The 2018 murder rate is down from the previous two years, but higher than we’ve seen in 6 of the past 10 years. Last year’s murder rate is the same as 2015. And 2009! And yet I keep hearing every year that violence is down. So what’s this trend? And sort of related, why do some people insist on the “violence is down” message year after year, even when it’s not true?
Yes, violence is lower than it was in 1991. Violence will hopefully always be lower than 1991. But that doesn’t mean violence is trending down year after year. If we keep starting the graph around 1991, violence will always look downward trending.
The murder rate in the US actually peaked in 1980 at 10.2 (per 100K). And then there was the lesser but better-known crack-trade-related murder peak of 1991 (9.8 per 100K). So we’re down from there, no doubt.
Violence plummeted in America between 1994 and 1999. It might be worth pointing out that is right after the Biden-supported and now maligned crime bill. I don’t actually think that’s why crime went down, but it does correlate. And it didn’t hurt. It might have helped.
Whatever the causes — and I do think better policing (along with changes in drug dealing) was a huge part of the solution — many lives were saved between 1994 and 1999. Of course, as always, there were racial disparities. Blacks benefited most from the decline in violence. From 1994 to 1999 the number of black murder victims dropped from about 12,000 to 7,000 per year! White murder victims declined, too (but less so, from 11,000 to 8,000).

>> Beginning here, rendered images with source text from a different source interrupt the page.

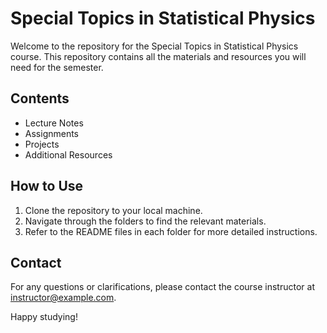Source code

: # Special Topics in Statistical Physics

Welcome to the repository for the Special Topics in Statistical Physics course. This repository contains all the materials and resources you will need for the semester.

## Contents

- Lecture Notes
- Assignments
- Projects
- Additional Resources

## How to Use

1. Clone the repository to your local machine.
2. Navigate through the folders to find the relevant materials.
3. Refer to the README files in each folder for more detailed instructions.

## Contact

For any questions or clarifications, please contact the course instructor at [instructor@example.com](mailto:instructor@example.com).

Happy studying!
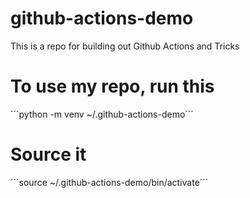 # github-actions-demo
This is a repo for building out Github Actions and Tricks

# To use my repo, run this
´´´python -m venv ~/.github-actions-demo´´´

# Source it
´´´source ~/.github-actions-demo/bin/activate´´´

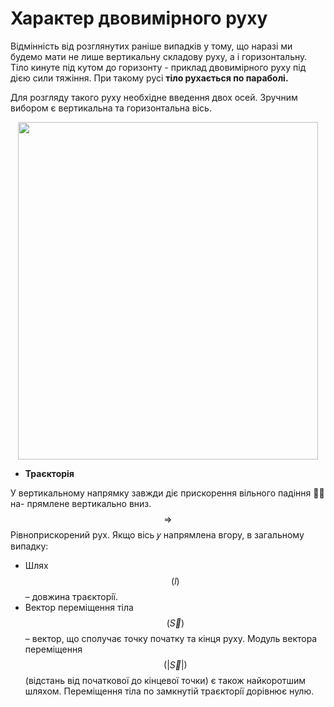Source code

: # Характер двовимiрного руху

Вiдмiннiсть вiд розглянутих ранiше випадкiв у тому, що наразi ми будемо мати не
лише вертикальну складову руху, а i горизонтальну. Тiло кинуте пiд кутом до горизонту - приклад двовимiрного руху пiд дiєю сили тяжiння. При такому русi <b>тiло
рухається по параболi.</b>
<p></p>
Для розгляду такого руху необхiдне введення двох осей. Зручним вибором є вертикальна та горизонтальна вiсь.

<div class="space"><p align="center"><img align="middle" class="image"  width="480" height="540"  src="../images/chapter_3/1.png"/></p></div>


* <span class="p1"><b>Траєкторiя</b></span>

 У вертикальному напрямку завжди дiє прискорення вiльного падiння ⃗𝑔 на-
прямлене вертикально вниз. $$\Rightarrow$$ <span class="p1">Рiвноприскорений рух.</span> Якщо вiсь 𝑦 напрямлена вгору, в загальному випадку:

* <span class="p1">Шлях $$(l)$$</span> – довжина траєкторiї.
* <span class="p1">Вектор перемiщення тiла $$(\vec{S})$$</span>  – вектор, що сполучає точку початку та кiнця руху. Модуль вектора перемiщення $$(|\vec{S}|)$$ (вiдстань вiд початкової до кiнцевої точки) є також найкоротшим шляхом.  Перемiщення тiла по замкнутiй траєкторiї дорiвнює нулю.
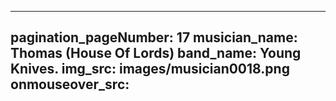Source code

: ------
pagination_pageNumber: 17
musician_name: Thomas (House Of Lords)
band_name: Young Knives.
img_src: images/musician0018.png
onmouseover_src: 
------
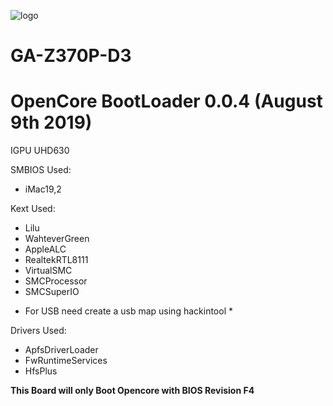 ![logo](https://c1.neweggimages.com/ProductImage/13-145-048-V01.jpg)

# GA-Z370P-D3

# OpenCore BootLoader 0.0.4 (August 9th 2019)

IGPU UHD630

SMBIOS Used:
- iMac19,2

Kext Used:
- Lilu
- WahteverGreen
- AppleALC
- RealtekRTL8111
- VirtualSMC
- SMCProcessor
- SMCSuperIO
* For USB need create a usb map using hackintool *

Drivers Used:
- ApfsDriverLoader
- FwRuntimeServices
- HfsPlus

**This Board will only Boot Opencore with BIOS Revision F4**

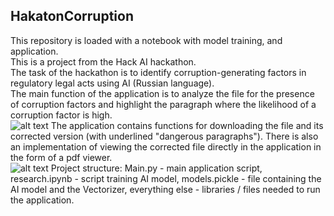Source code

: ## HakatonCorruption
This repository is loaded with a notebook with model training, and application.  
This is a project from the Hack AI hackathon.  
The task of the hackathon is to identify corruption-generating factors in regulatory legal acts using AI (Russian language).  
The main function of the application is to analyze the file for the presence of corruption factors and highlight the paragraph where the likelihood of a corruption factor is high.  
![alt text](https://github.com/LevProg/HakatonCorruption/blob/master/scrin1Engl.png?raw=true)
The application contains functions for downloading the file and its corrected version (with underlined "dangerous paragraphs"). There is also an implementation of viewing the corrected file directly in the application in the form of a pdf viewer.  
![alt text](https://github.com/LevProg/HakatonCorruption/blob/master/scrin2Engl.png?raw=true)
Project structure: Main.py - main application script, research.ipynb - script training AI model, models.pickle - file containing the AI model and the Vectorizer, everything else - libraries / files needed to run the application.  

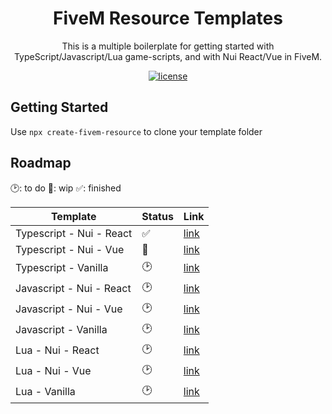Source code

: <h1 align="center">FiveM Resource Templates</h1>

<div align="center">
This is a multiple boilerplate for getting started with TypeScript/Javascript/Lua game-scripts, and with Nui React/Vue in FiveM.
</div>

<div align="center">

[![license](https://img.shields.io/badge/license-MIT-blue.svg)]()

</div>

## Getting Started

Use `npx create-fivem-resource` to clone your template folder

## Roadmap

🕑: to do
🚧: wip
✅: finished

| Template                 | Status | Link                                                                                               |
| ------------------------ | ------ | -------------------------------------------------------------------------------------------------- |
| Typescript - Nui - React | ✅     | [link](https://github.com/JustinMartinDev/fivem-resource-templates/tree/main/typescript/nui/react) |
| Typescript - Nui - Vue   | 🚧     | [link](https://github.com/JustinMartinDev/fivem-resource-templates/tree/main/typescript/nui/vue)   |
| Typescript - Vanilla     | 🕑     | [link](https://github.com/JustinMartinDev/fivem-resource-templates/tree/main/typescript/vanilla)   |
| Javascript - Nui - React | 🕑     | [link](https://github.com/JustinMartinDev/fivem-resource-templates/tree/main/javascript/nui/react) |
| Javascript - Nui - Vue   | 🕑     | [link](https://github.com/JustinMartinDev/fivem-resource-templates/tree/main/javascript/nui/vue)   |
| Javascript - Vanilla     | 🕑     | [link](https://github.com/JustinMartinDev/fivem-resource-templates/tree/main/javascript/vanilla)   |
| Lua - Nui - React        | 🕑     | [link](https://github.com/JustinMartinDev/fivem-resource-templates/tree/main/lua/nui/react)        |
| Lua - Nui - Vue          | 🕑     | [link](https://github.com/JustinMartinDev/fivem-resource-templates/tree/main/lua/nui/vue)          |
| Lua - Vanilla            | 🕑     | [link](https://github.com/JustinMartinDev/fivem-resource-templates/tree/main/lua/vanilla)          |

This brings us to 1999.
Since 1999, the murder rate for whites has dropped even more, another 20%. Great news! But not for blacks. In absolute numbers, more blacks were murdered in 2018 than in 17 of the past 20 years. That’s not a good trend.For African Americans, murder has been up and down over the past 20 years. But the murder rate is no better in 2018 than it was in 1999.
What bother me is some of my friends who insist “violence is down” are well intentioned white people who live in safe neighborhoods, hashtag#BLM, and believe those who advocate less policing in other people’s neighborhoods. (Neighborhoods they won’t set foot in, mind you.)
Yes, violence is down compared to 1991. But is it a sustained “trend”? Not really. Not if you start the clock in 2000. And not for non-whites. Not for young black men in particular. So when people say violent crime is down, ask “For whom?”